/Sawtpedia

A generated QR code for a monument that once scanned by mobile allows the user to listen to the Wikipedia page related to that monument in the mobile phone's language.

Primary LanguagePythonMIT LicenseMIT

Sawtpedia

This is a joint development project of Wikimedia Tunisia and Data Engineering and Semantics Research Unit within the framework of Hack4OpenGLAM. Based on inspiration from the logic of QRpedia, Yamen Bousrih has first presented the idea at the Hack4OpenGLAM Showcase at the 2021 Creative Commons Global Summit.
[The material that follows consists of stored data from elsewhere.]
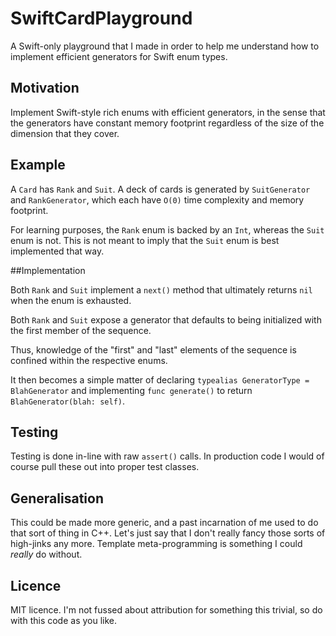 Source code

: SwiftCardPlayground
===================

A Swift-only playground that I made in order to help me understand how to implement efficient generators for Swift enum types.

## Motivation

Implement Swift-style rich enums with efficient generators, in the sense that the generators have constant memory footprint regardless of the size of the dimension that they cover.

## Example
A `Card` has `Rank` and `Suit`. A deck of cards is generated by `SuitGenerator` and `RankGenerator`, which each have `O(0)` time complexity and memory footprint.

For learning purposes, the `Rank` enum is backed by an `Int`, whereas the `Suit` enum is not. This is not meant to imply that the `Suit` enum is best implemented that way.

##Implementation

Both `Rank` and `Suit` implement a `next()` method that ultimately returns `nil` when the enum is exhausted.

Both `Rank` and `Suit` expose a generator that defaults to being initialized with the first member of the sequence.

Thus, knowledge of the "first" and "last" elements of the sequence is confined within the respective enums.

It then becomes a simple matter of declaring `typealias GeneratorType = BlahGenerator` and implementing `func generate()` to return `BlahGenerator(blah: self)`.

## Testing

Testing is done in-line with raw `assert()` calls. In production code I would of course pull these out into proper test classes.

## Generalisation

This could be made more generic, and a past incarnation of me used to do that sort of thing in C++. Let's just say that I don't really fancy those sorts of high-jinks any more. Template meta-programming is something I could _really_ do without.

## Licence

MIT licence. I'm not fussed about attribution for something this trivial, so do with this code as you like.
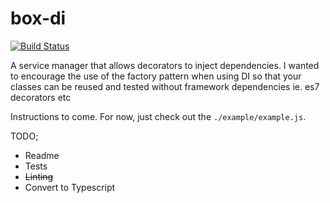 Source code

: # box-di
[![Build Status](https://travis-ci.com/crimsonronin/box-di.svg?branch=master)](https://travis-ci.com/crimsonronin/box-di)

A service manager that allows decorators to inject dependencies. I wanted to encourage the use of the factory pattern when using DI so that your classes can be reused and tested without framework dependencies ie. es7 decorators etc

Instructions to come. For now, just check out the `./example/example.js`.

TODO;
* Readme
* Tests
* ~~Linting~~
* Convert to Typescript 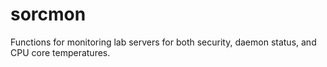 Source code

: # sorcmon
Functions for monitoring lab servers for both security, daemon status, and CPU core temperatures.

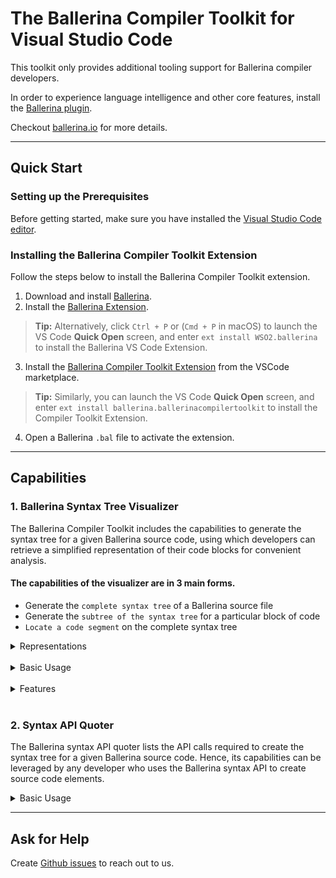 # The Ballerina Compiler Toolkit for Visual Studio Code

This toolkit only provides additional tooling support for Ballerina compiler developers. 

In order to experience language intelligence and other core features, install the [Ballerina plugin](https://marketplace.visualstudio.com/items?itemName=WSO2.ballerina).

Checkout [ballerina.io](https://ballerina.io/) for more details.

---
## Quick Start

### Setting up the Prerequisites

Before getting started, make sure you have installed the [Visual Studio Code editor](https://code.visualstudio.com/download).

### Installing the Ballerina Compiler Toolkit Extension

Follow the steps below to install the Ballerina Compiler Toolkit extension.

1. Download and install [Ballerina](https://ballerina.io/learn/installing-ballerina/setting-up-ballerina/).
2. Install the [Ballerina Extension](https://ballerina.io/learn/tooling-guide/visual-studio-code-extension/quick-start/#installing-the-ballerina-extension). 

  >**Tip:** Alternatively, click `Ctrl + P` or (`Cmd + P` in macOS) to launch the VS Code **Quick Open** screen, and enter `ext install WSO2.ballerina` to install the Ballerina VS Code Extension.

3. Install the [Ballerina Compiler Toolkit Extension](https://marketplace.visualstudio.com/items?itemName=ballerina.ballerinacompilertoolkit) from the VSCode marketplace.

  >**Tip:** Similarly, you can launch the VS Code **Quick Open** screen, and enter `ext install ballerina.ballerinacompilertoolkit` to install the Compiler Toolkit Extension.

4. Open a Ballerina `.bal` file to activate the extension.

---
## Capabilities

### 1. Ballerina Syntax Tree Visualizer
The Ballerina Compiler Toolkit includes the capabilities to generate the syntax tree for a given Ballerina source code, using which developers can retrieve a simplified representation of their code blocks for convenient analysis.

#### The capabilities of the visualizer are in 3 main forms.
* Generate the `complete syntax tree` of a Ballerina source file    
* Generate the `subtree of the syntax tree` for a particular block of code
* `Locate a code segment` on the complete syntax tree

<details>
<summary> Representations </summary>

The syntax tree visualizer has two types of representations: `graphical` and `dropdown`.

<img src="docs/syntax-tree-visualizer/GraphicalTree.jpeg" width="60%" >
<br/> <br/>

<img src="docs/syntax-tree-visualizer/DropdownTree.jpeg" width="60%">
</details>
<br/>
<details>
<summary> Basic Usage </summary>

The command for the `full syntax tree` retrieval can be found on the <strong>Command Palette</strong>.

  >**Tip:** The command palette can be viewed via `Ctrl + Shift + P` or (`Cmd + Shift + P` in macOS).

<img src="docs/syntax-tree-visualizer/CommandPalette.gif" width="60%">
<br/> <br/>

The `sub syntax tree retrieval` and `locate code` options can be found as <strong>Code Actions</strong>.

<img src="docs/syntax-tree-visualizer/CodeActions.gif" width="60%">
</details>
<br/>
<details>
<summary> Features </summary>

The syntax trees rendered through the visualizer have muliple features available in both the graphical and dropdown representations.
<br/>

#### * View `node details`
<img src="docs/syntax-tree-visualizer/NodeDetails.gif" width="70%">
<br/> <br/>

#### * Track `syntax diagnostics`
<img src="docs/syntax-tree-visualizer/Diagnostics.gif" width="70%">
<br/> <br/>

#### * `Locate` the tree node on the text editor
<img src="docs/syntax-tree-visualizer/LocateCode.gif" width="70%">
<br/> <br/>

#### * `Switch to full tree mode` from sub syntax trees and locate trees
<img src="docs/syntax-tree-visualizer/SwitchFullTree.gif" width="70%">
</details>

<br/>

### 2. Syntax API Quoter
The Ballerina syntax API quoter lists the API calls required to create the syntax tree for a given Ballerina source code. Hence, its capabilities can be leveraged by any developer who uses the Ballerina syntax API to create source code elements.

<details>
<summary> Basic Usage </summary>

The command for the syntax API quoter can be found on the Command Palette as well. Executing this command will copy the list of syntax API calls that are required by the Ballerina source code, to the clipboard.

<img src="docs/syntax-api-quoter/CommandPalette.gif" width="60%">
</details>

---
## Ask for Help

Create [Github issues](https://github.com/ballerina-platform/plugin-vscode-compiler-toolkit) to reach out to us.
Then, he has disseminated it in Wikimedia Conferences such as WikidataCon 2021. Deployed at https://sawtpedia.toolforge.org, Sawtpedia generates a QRCode related to a monument that once scanned will fetch the Wikidata item for that monument and then open the audio file for the Wikipedia article about the monument in the mobile device's language if available in Wikimedia Commons. If the audio recording does not exist, Sawtpedia will try to generate an audio from the lead of the Wikipedia article in the user language using gTTS Text-to-Speech System.

Principles

The tool uses the same principle as QRpedia. However, we have updated the project approach by considering the latest advances in Web Development and in Wikimedia Projects. In fact, the tool is implemented in Python with Flask instead of PHP and benefits from the large-scale multilingual structured data available in Wikidata to work. The tool has two components:

  • A HTML Page with advanced JavaScript and CSS codes to generate a QRCode for a given monument. The input is the Wikipedia Page of the monument in any language. The Wikidata item of the monument is retrieved from the Wikipedia Page using JavaScript and mw.config. Then, a QRCode will be generated using the QRpedia web interface leading to a web service leading to the audio recording of the Wikipedia article about the monument in the language of the web browser of the mobile device.
  • A Web Service implemented in Python with Flask to redirect the user to the audio recording of the Wikipedia article about the monument in the language of the web browser of the mobile device. The input here is the Wikidata ID of the monument. The Web Service will retrieve the language of the web browser of the user. Then, it will find the URL of the audio recording in the considered language using a SPARQL query on spoken text audio statements of Wikidata. Here, Wikidata hub is used to return the Wikidata ID of the user language based on its IETF Language Tag. If the file exists, the user will be redirected to the audio. If it does not exist, the tool can:
    • convert the lead of the Wikipedia article about the Wikidata item in the user language to an audio using gTTS. The languages currently supported by gTTS are: Afrikaans (af), Arabic (ar), Bulgarian (bg), Bengali (bn), Bosnian (bs), Catalan (ca), Czech (cs), Welsh (cy), Danish (da), German (de), Greek (el), English (en), Esperanto (eo), Spanish (es), Estonian (et), Finnish (fi), French (fr), Gujarati (gu), Hindi (hi), Croatian (hr), Hungarian (hu), Armenian (hy), Indonesian (id), Icelandic (is), Italian (it), Japanese (ja), Javanese (jw), Khmer (km), Kannada (kn), Korean (ko), Latin (la), Latvian (lv), Macedonian (mk), Malayalam (ml), Marathi (mr), Myanmar Burmese (my), Nepali (ne), Dutch (nl), Norwegian (no), Polish (pl), Portuguese (pt), Romanian (ro), Russian (ru), Sinhala (si), Slovak (sk), Albanian (sq), Serbian (sr), Sundanese (su), Swedish (sv), Swahili (sw), Tamil (ta), Telugu (te), Thai (th), Filipino (tl), Turkish (tr), Ukrainian (uk), Urdu (ur), Vietnamese (vi), and Chinese (zh).
    • generate an error message if gTTS does not support the user language.

Requirements

Team

Acknowledgements

  • Capacity Building about Web Development with Flask has been provided by Data Engineering and Semantics Research Unit, University of Sfax, Tunisia as a part of the Federated Research Project PRF-COV19-D1-P1.
  • We thank Terence Eden and Roger Bamkin for providing the source codes of QRpedia. We were inspired by the QRpedia Principles and we have even reused several excerpts as well as the QRpedia web service for the generation of the QRCode from URL in our source codes. As we built Sawtpedia based on QRpedia, we use the MIT License for our source code and we adopt the Website Privacy Policy of Wikimedia UK for our tool.
  • We thank Legoktm, Mutante, AntiComposite, Reedy, RhinosF1, and Bryan Davis for supporting the deployment of the tool on Toolforge using SSH Server.
  • We thank Habib M'henni from Wikimedia Tunisia for his contribution to our testing of the tool.
  • We thank Abel Lifaeli Mbula for his contributions to the source code.